● **TASK INSTRUCTIONS**: Each word in the data below should be copied exactly; the images should not.

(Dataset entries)
***
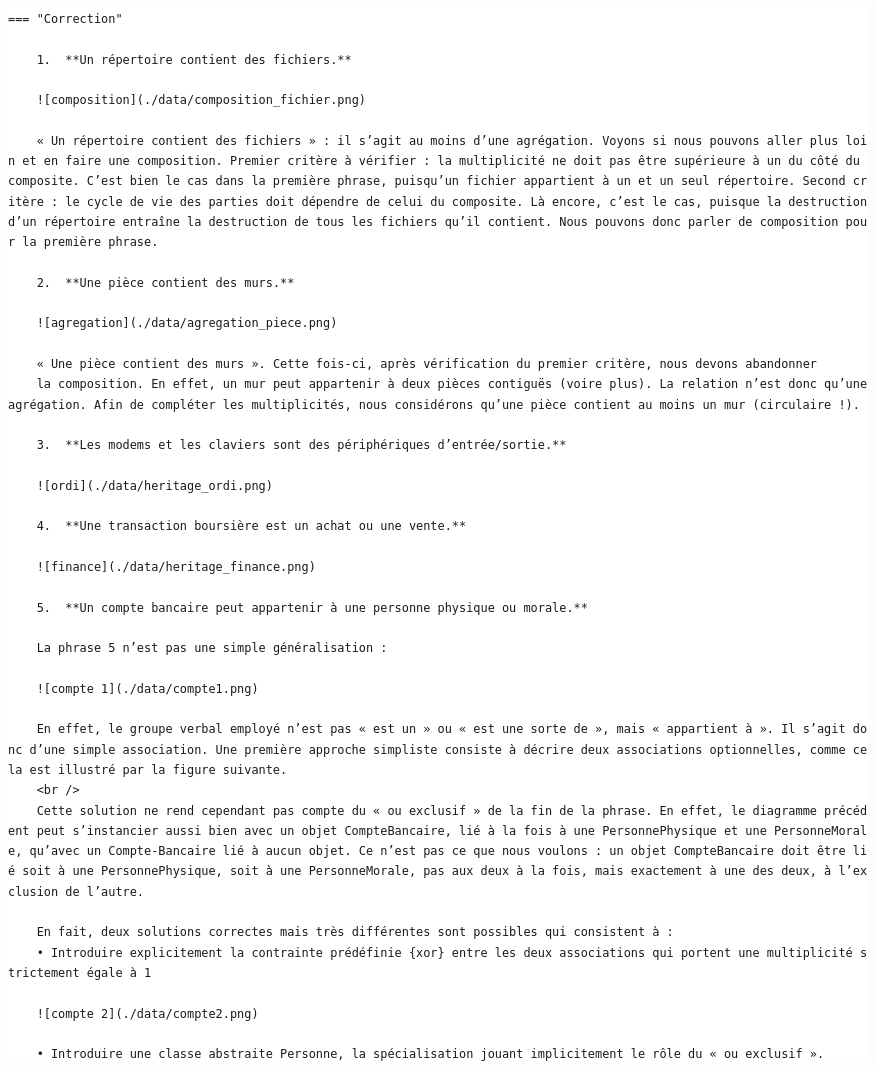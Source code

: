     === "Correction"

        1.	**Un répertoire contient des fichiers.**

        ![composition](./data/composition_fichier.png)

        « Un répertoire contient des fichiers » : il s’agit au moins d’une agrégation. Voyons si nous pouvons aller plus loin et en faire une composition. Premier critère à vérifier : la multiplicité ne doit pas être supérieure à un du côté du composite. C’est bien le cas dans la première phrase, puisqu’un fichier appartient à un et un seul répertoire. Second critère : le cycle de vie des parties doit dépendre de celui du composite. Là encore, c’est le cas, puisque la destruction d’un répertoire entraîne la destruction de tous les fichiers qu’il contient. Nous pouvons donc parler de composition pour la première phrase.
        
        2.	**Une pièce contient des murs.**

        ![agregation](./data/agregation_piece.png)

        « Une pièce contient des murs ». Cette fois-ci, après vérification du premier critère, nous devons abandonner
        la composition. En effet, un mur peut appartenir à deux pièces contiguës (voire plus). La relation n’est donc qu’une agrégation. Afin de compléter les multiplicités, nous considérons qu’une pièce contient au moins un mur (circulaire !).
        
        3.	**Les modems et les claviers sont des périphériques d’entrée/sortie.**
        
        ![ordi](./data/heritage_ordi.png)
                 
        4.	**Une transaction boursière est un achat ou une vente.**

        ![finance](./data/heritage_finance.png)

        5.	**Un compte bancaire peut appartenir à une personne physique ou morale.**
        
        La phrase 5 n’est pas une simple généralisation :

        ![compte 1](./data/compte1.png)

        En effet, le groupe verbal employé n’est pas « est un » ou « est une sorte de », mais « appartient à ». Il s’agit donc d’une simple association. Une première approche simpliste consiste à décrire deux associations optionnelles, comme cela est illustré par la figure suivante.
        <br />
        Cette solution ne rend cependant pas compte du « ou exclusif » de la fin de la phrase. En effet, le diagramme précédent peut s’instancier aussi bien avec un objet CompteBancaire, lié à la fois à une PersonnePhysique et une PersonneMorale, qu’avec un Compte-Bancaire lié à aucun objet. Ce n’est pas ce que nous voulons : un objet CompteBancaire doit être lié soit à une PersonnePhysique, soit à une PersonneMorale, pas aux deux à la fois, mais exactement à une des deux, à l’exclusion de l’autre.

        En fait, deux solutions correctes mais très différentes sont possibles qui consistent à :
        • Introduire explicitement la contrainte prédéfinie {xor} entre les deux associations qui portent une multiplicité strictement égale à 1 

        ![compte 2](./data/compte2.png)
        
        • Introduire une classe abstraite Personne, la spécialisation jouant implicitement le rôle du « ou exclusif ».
***
● **RESULT OF THE EXERCISE**:
Source code

:     === "Correction"

        1.	**Un répertoire contient des fichiers.**

        ![composition](./data/composition_fichier.png)

        « Un répertoire contient des fichiers » : il s’agit au moins d’une agrégation. Voyons si nous pouvons aller plus loin et en faire une composition. Premier critère à vérifier : la multiplicité ne doit pas être supérieure à un du côté du composite. C’est bien le cas dans la première phrase, puisqu’un fichier appartient à un et un seul répertoire. Second critère : le cycle de vie des parties doit dépendre de celui du composite. Là encore, c’est le cas, puisque la destruction d’un répertoire entraîne la destruction de tous les fichiers qu’il contient. Nous pouvons donc parler de composition pour la première phrase.
        
        2.	**Une pièce contient des murs.**

        ![agregation](./data/agregation_piece.png)

        « Une pièce contient des murs ». Cette fois-ci, après vérification du premier critère, nous devons abandonner
        la composition. En effet, un mur peut appartenir à deux pièces contiguës (voire plus). La relation n’est donc qu’une agrégation. Afin de compléter les multiplicités, nous considérons qu’une pièce contient au moins un mur (circulaire !).
        
        3.	**Les modems et les claviers sont des périphériques d’entrée/sortie.**
        
        ![ordi](./data/heritage_ordi.png)
                 
        4.	**Une transaction boursière est un achat ou une vente.**

        ![finance](./data/heritage_finance.png)

        5.	**Un compte bancaire peut appartenir à une personne physique ou morale.**
        
        La phrase 5 n’est pas une simple généralisation :

        ![compte 1](./data/compte1.png)

        En effet, le groupe verbal employé n’est pas « est un » ou « est une sorte de », mais « appartient à ». Il s’agit donc d’une simple association. Une première approche simpliste consiste à décrire deux associations optionnelles, comme cela est illustré par la figure suivante.
        <br />
        Cette solution ne rend cependant pas compte du « ou exclusif » de la fin de la phrase. En effet, le diagramme précédent peut s’instancier aussi bien avec un objet CompteBancaire, lié à la fois à une PersonnePhysique et une PersonneMorale, qu’avec un Compte-Bancaire lié à aucun objet. Ce n’est pas ce que nous voulons : un objet CompteBancaire doit être lié soit à une PersonnePhysique, soit à une PersonneMorale, pas aux deux à la fois, mais exactement à une des deux, à l’exclusion de l’autre.

        En fait, deux solutions correctes mais très différentes sont possibles qui consistent à :
        • Introduire explicitement la contrainte prédéfinie {xor} entre les deux associations qui portent une multiplicité strictement égale à 1 

        ![compte 2](./data/compte2.png)
        
        • Introduire une classe abstraite Personne, la spécialisation jouant implicitement le rôle du « ou exclusif ».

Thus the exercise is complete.